La Danimarca di Elkjaer e Laudrup mostrò il gioco più bello, ma usci negli ottavi travolta dalla Spagna (1-5). Stessa sorte per l’Urss del commissario tecnico Lobanovski, un innovatore, che ne aveva fatto una squadra senza ruoli fissi: i sovietici furono eliminati ai supplementari dal Belgio (3-4), anch’essi negli ottavi.
Si qualificarono per i quarti di finale anche il Messico (2-0 alla Bulgaria), il Brasile (4-0 alla Polonia), l’Argentina (1-0 all’Uruguay), la Germania (1-0 al Marocco), l’Inghilterra (3-0 al Paraguay) e la Francia che eliminò l’Italia negli ottavi.
Il Brasile inserì Careca, Alemao, Julio Cesar, Casagrande nella squadra di Socrates, Junior, Edinho, Zico, assi al tramonto, e del formidabile terzino Josimar. L’Argentina di Maradona non era una grande squadra, ma la illuminava il pibe de oro.
Tre partite dei quarti di finale si decisero ai calci di rigore. Dal dischetto, il Brasile cedette alla Francia. Il Belgio eliminò con i penalty la Spagna di Butragueno, “l’avvoltoio”, che lasciò il segno di cinque gol sul Mondiale. Ai rigori anche l’Inghilterra ebbe ragione sul Messico.
Solo l’Argentina di Maradona filò in semifinale con la vittoria nei tempi regolamentari eliminando l’Inghilterra (2-1), doppietta storica di Diego: un gol con la mano sinistra protesa dietro la testa nel salto a superare il portiere, furbizia che sfuggì all’arbitro tunisino Bennaceur, e la spettacolare, lunga serpentina con cui seminò i giocatori inglesi Beardsley, Reid, Butcher e Fenwick toccando infine di grazia in rete con la beffa finale al portiere Shilton.
In semifinale, la Francia incontrò la Germania, com’era accaduto quattro anni prima in Spagna, e fu nuovamente sconfitta, liquidata con un netto 2-0, senza i tormenti della sfida spagnola. Maradona, ancora protagonista, trascinò l’Argentina alla vittoria contro il Belgio (2-0) con altre due prodezze, ripetendo a sinistra lo slalom che, sulla destra, aveva stordito gli inglesi: il fuoriclasse di Buenos Aires superò De Mol, Vervoort, Gerets e il portiere Pfaff per un altro gol-gioiello.

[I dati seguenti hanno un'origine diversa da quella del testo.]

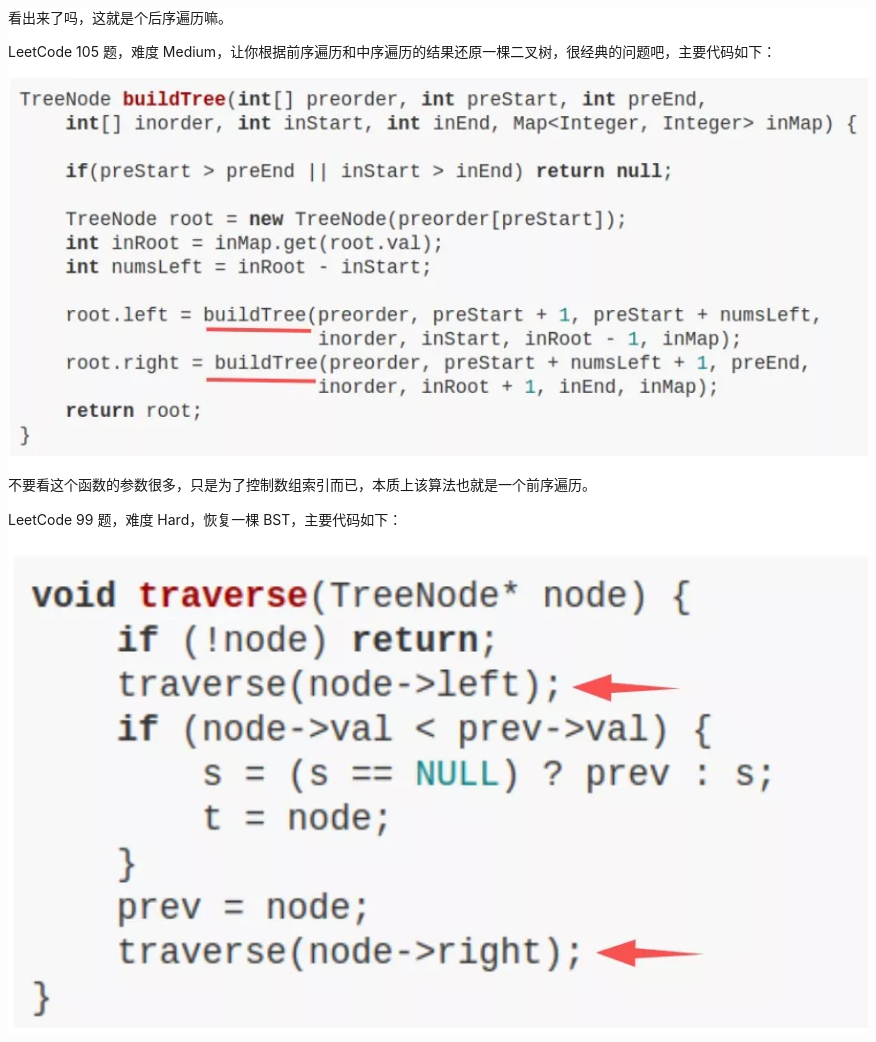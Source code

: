 看出来了吗，这就是个后序遍历嘛。

LeetCode 105 题，难度 Medium，让你根据前序遍历和中序遍历的结果还原一棵二叉树，很经典的问题吧，主要代码如下：

![图片](.images/640.webp)

不要看这个函数的参数很多，只是为了控制数组索引而已，本质上该算法也就是一个前序遍历。

LeetCode 99 题，难度 Hard，恢复一棵 BST，主要代码如下：

![图片](.images/640-1636257265265.webp)

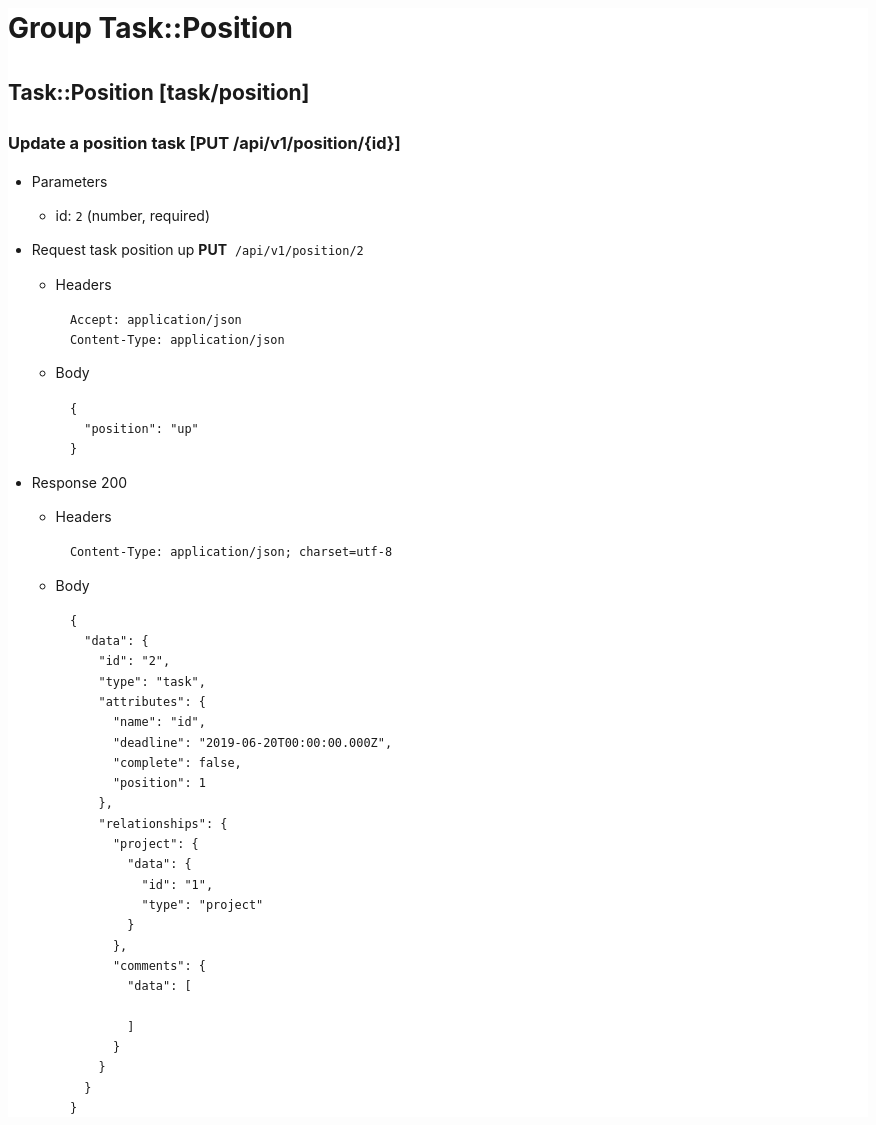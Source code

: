 # Group Task::Position


## Task::Position [task/position]


### Update a position task [PUT /api/v1/position/{id}]

+ Parameters
    + id: `2` (number, required)

+ Request task position up
**PUT**&nbsp;&nbsp;`/api/v1/position/2`

    + Headers

            Accept: application/json
            Content-Type: application/json

    + Body

            {
              "position": "up"
            }

+ Response 200

    + Headers

            Content-Type: application/json; charset=utf-8

    + Body

            {
              "data": {
                "id": "2",
                "type": "task",
                "attributes": {
                  "name": "id",
                  "deadline": "2019-06-20T00:00:00.000Z",
                  "complete": false,
                  "position": 1
                },
                "relationships": {
                  "project": {
                    "data": {
                      "id": "1",
                      "type": "project"
                    }
                  },
                  "comments": {
                    "data": [
            
                    ]
                  }
                }
              }
            }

La finale fu Argentina-Germania allo Stadio Azteca il 29 giugno 1986. I tedeschi giocarono con una maglia verde. Era la squadra di Schumacher in porta, dei forti difensori Briegel e Brehme, del regista Matthaeus, di Voeller e Rummenigge in attacco. Commissario tecnico: Beckenbauer. L’Argentina era tutta cuore e tecnica con la stella sfolgorante di Maradona.
Gli argentini sembrarono attanagliati dalla paura, raccolti in difesa: il mastino Cuciuffo sulla punta Allofs preferito a Voeller, Oscar Ruggeri su Rummenigge, Giusti a metà campo a spegnere l’estro di Magath, l’altro ispiratore della manovra tedesca. L’ala Valdano retrocedeva per bloccare le avanzate del terzino Briegel. Maradona e Matthaeus si fronteggiarono a metà campo.
Il mediano Brown, su un’uscita maldestra di Schumacher, infilò di testa il vantaggio argentino al 22’. Raddoppiò Valdano al 55’ dopo una triangolazione con Enrique. Maradona rimase un po’ in ombra, emozionato più di tutti, ma l’Argentina, sul doppio vantaggio, si liberò dalla paura.
La Germania non è mai morta, si dice. E lo dimostrò. Beckenbauer inserì un’altra punta, Hoeness, e sostituì Allofs con Voeller. L’Argentina fallì il terzo gol due minuti prima che Rummenigge accorciasse le distanze al 73’. La finale divenne drammatica perché la Germania spingeva e all’81’ colse il pareggio con Voeller. Risultato in bilico a nove minuti dalla fine.
Fu allora che Maradona si liberò dalla tensione che lo attanagliava e inventò un passaggio geniale e filtrante per Burruchaga. Lo scudiero del pibe filò sulla destra (Germania sbilanciata in avanti) e andò a battere Schumacher in uscita. Fu il 3-2 all’83’. Nell’ultimo quarto d’ora, tre gol: la rimonta tedesca, il successo argentino.
Negli ultimi minuti, l’arbitro brasiliano Filho non concesse un rigore a Maradona, ma ormai il match aveva compiuto il suo destino. Per la seconda volta, l’Argentina era campione del mondo. La stella di Maradona brillò più che mai.
La formazione biancoceleste della finale: Pumpido; Cuciuffo, Olarticoechea; Batista, Ruggeri, Brown; Burruchaga, Giusti, Enrique, Maradona, Valdano.
Il cannoniere del torneo, con 6 gol, fu l’inglese Lineker.